→ **Exercise prompt**:
The lines to copy are those in the listing that hold the word "reinforcement".

### Supplied data ###

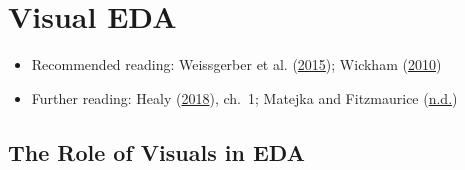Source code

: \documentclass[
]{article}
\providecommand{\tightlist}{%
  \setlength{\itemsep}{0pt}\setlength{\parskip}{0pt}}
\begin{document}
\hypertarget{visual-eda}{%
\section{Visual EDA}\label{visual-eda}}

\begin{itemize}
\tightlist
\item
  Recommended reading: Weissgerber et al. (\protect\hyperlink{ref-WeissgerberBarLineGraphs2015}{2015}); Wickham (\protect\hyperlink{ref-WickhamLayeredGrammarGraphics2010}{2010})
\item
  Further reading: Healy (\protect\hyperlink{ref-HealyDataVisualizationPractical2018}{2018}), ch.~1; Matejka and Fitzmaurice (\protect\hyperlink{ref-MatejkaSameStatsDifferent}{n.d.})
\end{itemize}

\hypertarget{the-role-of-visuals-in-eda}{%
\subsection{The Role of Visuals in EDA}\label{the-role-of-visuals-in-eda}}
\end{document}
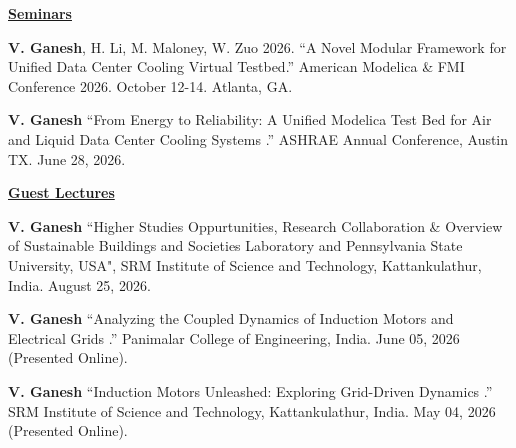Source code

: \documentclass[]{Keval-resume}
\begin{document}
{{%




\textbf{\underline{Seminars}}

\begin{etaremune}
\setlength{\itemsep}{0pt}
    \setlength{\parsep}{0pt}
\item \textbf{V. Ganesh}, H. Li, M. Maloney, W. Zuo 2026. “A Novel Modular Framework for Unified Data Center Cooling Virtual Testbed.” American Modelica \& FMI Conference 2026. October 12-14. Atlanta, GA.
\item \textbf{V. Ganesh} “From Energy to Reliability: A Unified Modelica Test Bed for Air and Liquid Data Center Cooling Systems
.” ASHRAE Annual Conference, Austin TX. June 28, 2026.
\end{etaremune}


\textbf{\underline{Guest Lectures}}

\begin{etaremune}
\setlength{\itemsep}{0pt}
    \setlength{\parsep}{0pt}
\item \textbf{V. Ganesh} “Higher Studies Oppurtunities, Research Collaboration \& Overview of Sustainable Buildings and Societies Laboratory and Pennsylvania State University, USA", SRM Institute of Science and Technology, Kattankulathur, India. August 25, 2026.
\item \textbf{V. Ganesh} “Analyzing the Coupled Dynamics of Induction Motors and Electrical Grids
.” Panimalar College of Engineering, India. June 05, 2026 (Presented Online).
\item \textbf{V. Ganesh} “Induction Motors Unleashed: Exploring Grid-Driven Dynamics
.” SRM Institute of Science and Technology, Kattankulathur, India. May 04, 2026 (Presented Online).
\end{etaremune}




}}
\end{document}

###
### Supplied data ###

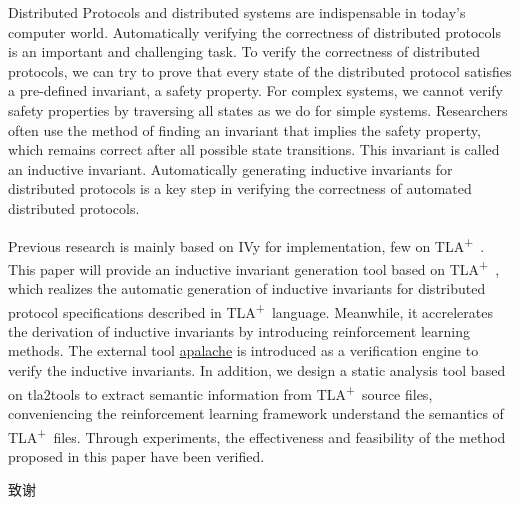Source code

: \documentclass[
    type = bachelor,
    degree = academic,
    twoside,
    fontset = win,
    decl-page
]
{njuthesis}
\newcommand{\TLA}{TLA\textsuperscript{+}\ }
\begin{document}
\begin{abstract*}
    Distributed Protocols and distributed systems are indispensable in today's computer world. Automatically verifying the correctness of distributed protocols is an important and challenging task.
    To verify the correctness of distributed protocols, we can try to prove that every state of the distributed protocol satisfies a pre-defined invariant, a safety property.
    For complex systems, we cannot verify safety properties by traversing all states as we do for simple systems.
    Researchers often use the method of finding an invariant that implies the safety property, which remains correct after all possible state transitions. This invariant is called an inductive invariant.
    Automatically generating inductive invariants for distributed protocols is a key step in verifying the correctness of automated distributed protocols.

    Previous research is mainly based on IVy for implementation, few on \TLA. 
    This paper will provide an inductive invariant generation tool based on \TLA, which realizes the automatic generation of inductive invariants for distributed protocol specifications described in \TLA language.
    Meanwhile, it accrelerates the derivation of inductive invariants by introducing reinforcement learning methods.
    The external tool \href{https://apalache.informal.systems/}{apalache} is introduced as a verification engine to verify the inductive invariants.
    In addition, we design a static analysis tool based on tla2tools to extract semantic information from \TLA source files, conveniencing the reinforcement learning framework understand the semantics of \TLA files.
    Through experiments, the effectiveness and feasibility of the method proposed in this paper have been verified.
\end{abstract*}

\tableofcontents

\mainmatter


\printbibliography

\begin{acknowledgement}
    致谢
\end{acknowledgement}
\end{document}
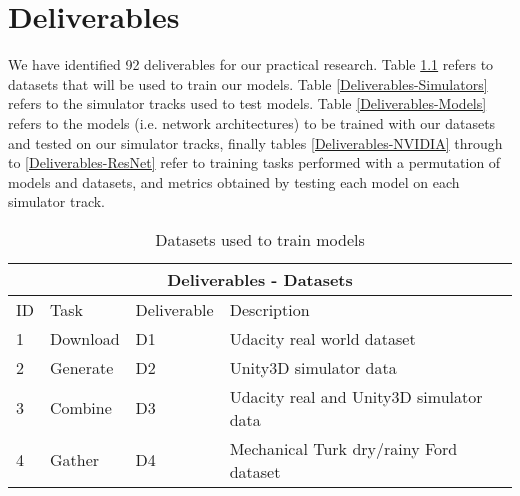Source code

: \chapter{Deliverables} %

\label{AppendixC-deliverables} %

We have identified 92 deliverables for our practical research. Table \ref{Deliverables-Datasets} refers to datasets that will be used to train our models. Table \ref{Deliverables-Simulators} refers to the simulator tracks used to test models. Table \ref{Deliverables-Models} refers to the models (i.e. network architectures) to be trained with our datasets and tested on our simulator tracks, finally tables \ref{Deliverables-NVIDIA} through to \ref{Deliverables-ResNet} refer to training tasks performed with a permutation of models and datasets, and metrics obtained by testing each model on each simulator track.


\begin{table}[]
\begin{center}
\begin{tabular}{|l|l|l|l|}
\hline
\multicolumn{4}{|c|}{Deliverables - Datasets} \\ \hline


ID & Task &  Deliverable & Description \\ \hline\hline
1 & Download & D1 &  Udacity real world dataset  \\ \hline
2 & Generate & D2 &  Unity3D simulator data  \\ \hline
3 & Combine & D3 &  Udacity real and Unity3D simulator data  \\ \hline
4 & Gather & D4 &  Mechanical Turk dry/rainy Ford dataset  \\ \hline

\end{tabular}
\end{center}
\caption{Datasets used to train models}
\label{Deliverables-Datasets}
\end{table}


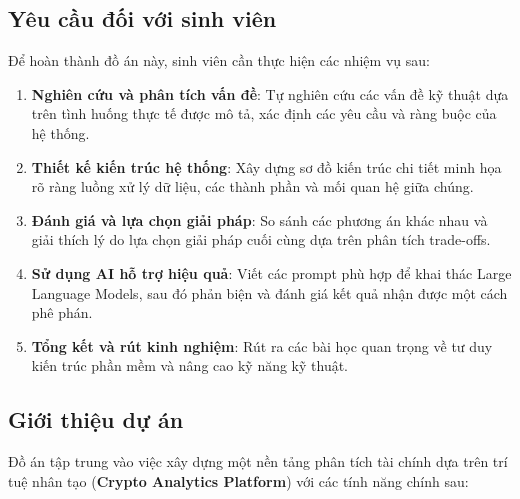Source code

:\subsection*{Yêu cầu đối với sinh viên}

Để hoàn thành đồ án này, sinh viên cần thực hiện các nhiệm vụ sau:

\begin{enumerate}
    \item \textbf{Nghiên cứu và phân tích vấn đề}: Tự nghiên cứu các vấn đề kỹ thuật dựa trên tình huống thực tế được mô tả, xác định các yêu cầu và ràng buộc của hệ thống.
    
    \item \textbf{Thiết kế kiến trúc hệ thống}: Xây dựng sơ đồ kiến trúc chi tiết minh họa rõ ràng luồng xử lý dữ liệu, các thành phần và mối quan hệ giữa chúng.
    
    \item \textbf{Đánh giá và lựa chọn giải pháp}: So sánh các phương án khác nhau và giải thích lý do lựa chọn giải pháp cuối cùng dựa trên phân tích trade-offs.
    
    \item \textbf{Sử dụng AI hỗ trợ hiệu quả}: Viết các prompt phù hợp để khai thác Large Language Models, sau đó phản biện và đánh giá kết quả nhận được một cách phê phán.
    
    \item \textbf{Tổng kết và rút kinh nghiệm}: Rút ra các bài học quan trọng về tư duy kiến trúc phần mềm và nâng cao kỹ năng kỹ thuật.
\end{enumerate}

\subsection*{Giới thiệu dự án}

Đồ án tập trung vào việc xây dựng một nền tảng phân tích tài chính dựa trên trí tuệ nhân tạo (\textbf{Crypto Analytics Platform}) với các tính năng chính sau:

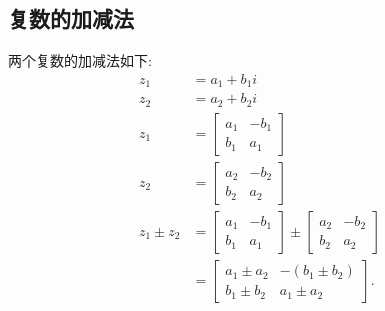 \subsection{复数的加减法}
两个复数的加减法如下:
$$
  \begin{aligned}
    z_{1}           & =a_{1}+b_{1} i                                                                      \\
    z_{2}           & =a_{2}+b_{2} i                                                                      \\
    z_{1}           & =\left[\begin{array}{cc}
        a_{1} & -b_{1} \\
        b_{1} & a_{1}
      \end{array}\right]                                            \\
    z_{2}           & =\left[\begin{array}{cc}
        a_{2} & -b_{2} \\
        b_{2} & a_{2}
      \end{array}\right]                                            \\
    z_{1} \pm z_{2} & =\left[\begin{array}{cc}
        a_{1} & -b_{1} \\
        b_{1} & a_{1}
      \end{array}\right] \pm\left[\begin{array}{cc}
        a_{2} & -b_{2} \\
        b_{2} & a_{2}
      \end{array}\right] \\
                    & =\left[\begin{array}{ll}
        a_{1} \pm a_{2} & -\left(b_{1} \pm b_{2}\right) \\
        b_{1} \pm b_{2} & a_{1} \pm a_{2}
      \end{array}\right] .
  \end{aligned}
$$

###

→ **Result of the exercise**:
    Meanwhile, it accrelerates the derivation of inductive invariants by introducing reinforcement learning methods.
    In addition, we design a static analysis tool based on tla2tools to extract semantic information from \TLA source files, conveniencing the reinforcement learning framework understand the semantics of \TLA files.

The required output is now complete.